Provide the count of lines below that include the word "assets", without any accompanying remarks.

Data entries:
··········

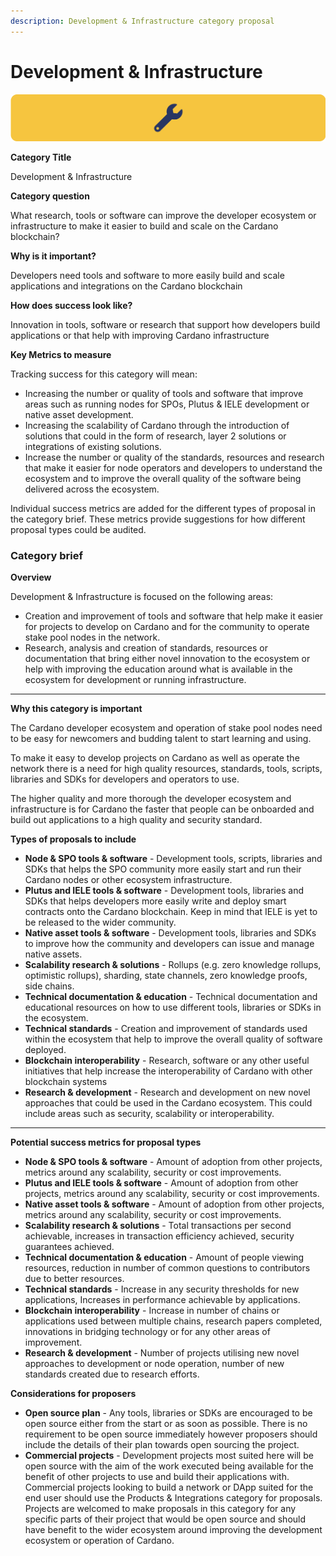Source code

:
 ```yaml
---
description: Development & Infrastructure category proposal
---
```


# Development & Infrastructure

![](../.gitbook/assets/development-infrastructure-banner.png)

**Category Title**

Development & Infrastructure

**Category question**

What research, tools or software can improve the developer ecosystem or infrastructure to make it easier to build and scale on the Cardano blockchain?

**Why is it important?**

Developers need tools and software to more easily build and scale applications and integrations on the Cardano blockchain

**How does success look like?**

Innovation in tools, software or research that support how developers build applications or that help with improving Cardano infrastructure

**Key Metrics to measure**

Tracking success for this category will mean:

* Increasing the number or quality of tools and software that improve areas such as running nodes for SPOs, Plutus & IELE development or native asset development.
* Increasing the scalability of Cardano through the introduction of solutions that could in the form of research, layer 2 solutions or integrations of existing solutions.
* Increase the number or quality of the standards, resources and research that make it easier for node operators and developers to understand the ecosystem and to improve the overall quality of the software being delivered across the ecosystem.



Individual success metrics are added for the different types of proposal in the category brief. These metrics provide suggestions for how different proposal types could be audited.



### **Category brief**

**Overview**

Development & Infrastructure is focused on the following areas:

* Creation and improvement of tools and software that help make it easier for projects to develop on Cardano and for the community to operate stake pool nodes in the network.
* Research, analysis and creation of standards, resources or documentation that bring either novel innovation to the ecosystem or help with improving the education around what is available in the ecosystem for development or running infrastructure.

****

**Why this category is important**

The Cardano developer ecosystem and operation of stake pool nodes need to be easy for newcomers and budding talent to start learning and using.

To make it easy to develop projects on Cardano as well as operate the network there is a need for high quality resources, standards, tools, scripts, libraries and SDKs for developers and operators to use.

The higher quality and more thorough the developer ecosystem and infrastructure is for Cardano the faster that people can be onboarded and build out applications to a high quality and security standard.



**Types of proposals to include**

* **Node & SPO tools & software** - Development tools, scripts, libraries and SDKs that helps the SPO community more easily start and run their Cardano nodes or other ecosystem infrastructure.
* **Plutus and IELE tools & software** - Development tools, libraries and SDKs that helps developers more easily write and deploy smart contracts onto the Cardano blockchain. Keep in mind that IELE is yet to be released to the wider community.
* **Native asset tools & software** - Development tools, libraries and SDKs to improve how the community and developers can issue and manage native assets.&#x20;
* **Scalability research & solutions** - Rollups (e.g. zero knowledge rollups, optimistic rollups), sharding, state channels, zero knowledge proofs, side chains.
* **Technical documentation & education** - Technical documentation and educational resources on how to use different tools, libraries or SDKs in the ecosystem.&#x20;
* **Technical standards** - Creation and improvement of standards used within the ecosystem that help to improve the overall quality of software deployed.
* **Blockchain interoperability** - Research, software or any other useful initiatives that help increase the interoperability of Cardano with other blockchain systems
* **Research & development** - Research and development on new novel approaches that could be used in the Cardano ecosystem. This could include areas such as security, scalability or interoperability.

****

**Potential success metrics for proposal types**

* **Node & SPO tools & software** - Amount of adoption from other projects, metrics around any scalability, security or cost improvements.
* **Plutus and IELE tools & software** - Amount of adoption from other projects, metrics around any scalability, security or cost improvements.
* **Native asset tools & software** - Amount of adoption from other projects, metrics around any scalability, security or cost improvements.
* **Scalability research & solutions** - Total transactions per second achievable, increases in transaction efficiency achieved, security guarantees achieved.
* **Technical documentation & education** - Amount of people viewing resources, reduction in number of common questions to contributors due to better resources.
* **Technical standards** - Increase in any security thresholds for new applications, Increases in performance achievable by applications.
* **Blockchain interoperability** - Increase in number of chains or applications used between multiple chains, research papers completed, innovations in bridging technology or for any other areas of improvement.
* **Research & development** - Number of projects utilising new novel approaches to development or node operation, number of new standards created due to research efforts.



**Considerations for proposers**

* **Open source plan** - Any tools, libraries or SDKs are encouraged to be open source either from the start or as soon as possible. There is no requirement to be open source immediately however proposers should include the details of their plan towards open sourcing the project.
* **Commercial projects** - Development projects most suited here will be open source with the aim of the work executed being available for the benefit of other projects to use and build their applications with. Commercial projects looking to build a network or DApp suited for the  end user should use the Products & Integrations category for proposals. Projects are welcomed to make proposals in this category for any specific parts of their project that would be open source and should have benefit to the wider ecosystem around improving the development ecosystem or operation of Cardano.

··········

[Reply]
2